PROVIDED MATERIAL Start Marker

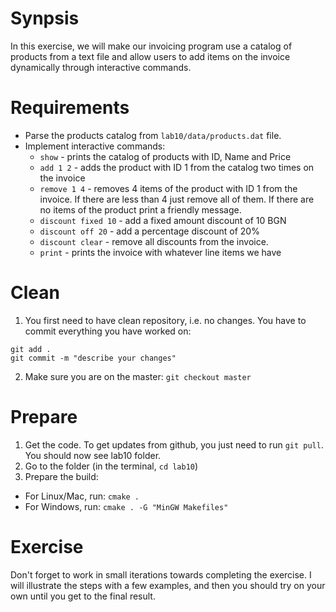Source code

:# Synpsis
In this exercise, we will make our invoicing program use a catalog of products from a text file and allow users to add items on the invoice dynamically through interactive commands.

# Requirements
 - Parse the products catalog from `lab10/data/products.dat` file.
 - Implement interactive commands:
    - `show` - prints the catalog of products with ID, Name and Price
    - `add 1 2` - adds the product with ID 1 from the catalog two times on the invoice
    - `remove 1 4` - removes 4 items of the product with ID 1 from the invoice. If there are less than 4 just remove all of them. If there are no items of the product print a friendly message.
    - `discount fixed 10` - add a fixed amount discount of 10 BGN
    - `discount off 20` - add a percentage discount of 20%
    - `discount clear` - remove all discounts from the invoice.
    - `print` - prints the invoice with whatever line items we have

# Clean
1. You first need to have clean repository, i.e. no changes. You have to commit everything you have worked on:
```
git add .
git commit -m "describe your changes"
```

2. Make sure you are on the master: `git checkout master`

# Prepare
1. Get the code. To get updates from github, you just need to run `git pull`. You should now see lab10 folder. 
2. Go to the folder (in the terminal, `cd lab10`)
3. Prepare the build:
  * For Linux/Mac, run: `cmake .`
  * For Windows, run: `cmake . -G "MinGW Makefiles"`

# Exercise

Don't forget to work in small iterations towards completing the exercise. I will illustrate the steps with a few examples, and then you should try on your own until you get to the final result.
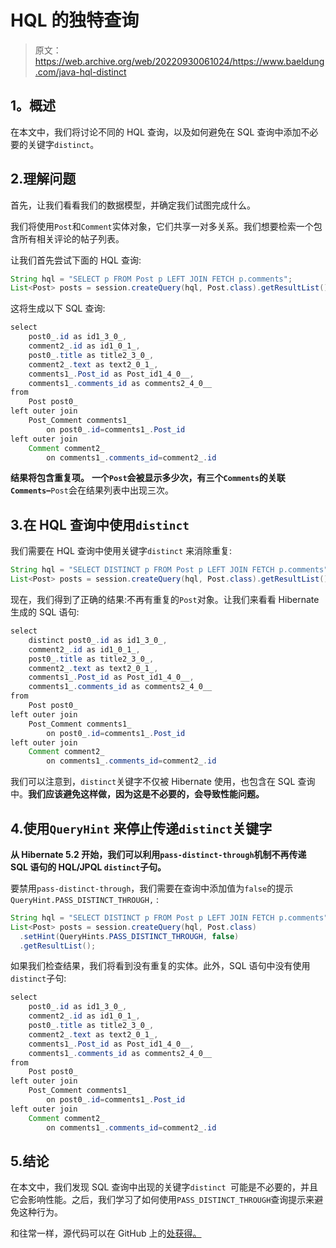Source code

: # HQL 的独特查询

> 原文：<https://web.archive.org/web/20220930061024/https://www.baeldung.com/java-hql-distinct>

## 1。概述

在本文中，我们将讨论不同的 HQL 查询，以及如何避免在 SQL 查询中添加不必要的关键字`distinct`。

## 2.理解问题

首先，让我们看看我们的数据模型，并确定我们试图完成什么。

我们将使用`Post`和`Comment`实体对象，它们共享一对多关系。我们想要检索一个包含所有相关评论的帖子列表。

让我们首先尝试下面的 HQL 查询:

```java
String hql = "SELECT p FROM Post p LEFT JOIN FETCH p.comments";
List<Post> posts = session.createQuery(hql, Post.class).getResultList();
```

这将生成以下 SQL 查询:

```java
select
    post0_.id as id1_3_0_,
    comment2_.id as id1_0_1_,
    post0_.title as title2_3_0_,
    comment2_.text as text2_0_1_,
    comments1_.Post_id as Post_id1_4_0__,
    comments1_.comments_id as comments2_4_0__
from
    Post post0_
left outer join
    Post_Comment comments1_
        on post0_.id=comments1_.Post_id
left outer join
    Comment comment2_
        on comments1_.comments_id=comment2_.id
```

**结果将包含重复项。** **一个`Post`会被显示多少次，有三个`Comments`的关联`Comments`–**`Post`会在结果列表中出现三次。

## 3.在 HQL 查询中使用`distinct`

我们需要在 HQL 查询中使用关键字`distinct` 来消除重复:

```java
String hql = "SELECT DISTINCT p FROM Post p LEFT JOIN FETCH p.comments";
List<Post> posts = session.createQuery(hql, Post.class).getResultList();
```

现在，我们得到了正确的结果:不再有重复的`Post`对象。让我们来看看 Hibernate 生成的 SQL 语句:

```java
select
    distinct post0_.id as id1_3_0_,
    comment2_.id as id1_0_1_,
    post0_.title as title2_3_0_,
    comment2_.text as text2_0_1_,
    comments1_.Post_id as Post_id1_4_0__,
    comments1_.comments_id as comments2_4_0__
from
    Post post0_
left outer join
    Post_Comment comments1_
        on post0_.id=comments1_.Post_id
left outer join
    Comment comment2_
        on comments1_.comments_id=comment2_.id 
```

我们可以注意到，`distinct`关键字不仅被 Hibernate 使用，也包含在 SQL 查询中。**我们应该避免这样做，因为这是不必要的，会导致性能问题。**

## 4.使用`QueryHint` 来停止传递`distinct`关键字

**从 Hibernate 5.2 开始，我们可以利用`pass-distinct-through`机制不再传递 SQL 语句的 HQL/JPQL `distinct`子句。**

要禁用`pass-distinct-through`，我们需要在查询中添加值为`false`的提示`QueryHint.PASS_DISTINCT_THROUGH,` :

```java
String hql = "SELECT DISTINCT p FROM Post p LEFT JOIN FETCH p.comments";
List<Post> posts = session.createQuery(hql, Post.class)
  .setHint(QueryHints.PASS_DISTINCT_THROUGH, false)
  .getResultList();
```

如果我们检查结果，我们将看到没有重复的实体。此外，SQL 语句中没有使用`distinct`子句:

```java
select
    post0_.id as id1_3_0_,
    comment2_.id as id1_0_1_,
    post0_.title as title2_3_0_,
    comment2_.text as text2_0_1_,
    comments1_.Post_id as Post_id1_4_0__,
    comments1_.comments_id as comments2_4_0__ 
from
    Post post0_ 
left outer join
    Post_Comment comments1_ 
        on post0_.id=comments1_.Post_id 
left outer join
    Comment comment2_ 
        on comments1_.comments_id=comment2_.id
```

## 5.结论

在本文中，我们发现 SQL 查询中出现的关键字`distinct `可能是不必要的，并且它会影响性能。之后，我们学习了如何使用`PASS_DISTINCT_THROUGH`查询提示来避免这种行为。

和往常一样，源代码可以在 GitHub 上的[处获得。](https://web.archive.org/web/20221208143856/https://github.com/eugenp/tutorials/tree/master/persistence-modules/hibernate-queries)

PROVIDED MATERIAL End Marker

» INSTRUCTIONS TO FOLLOW: Please work out how many lines of the listing contain the string "your", and answer with the number only.

» WRITTEN ANSWER: 2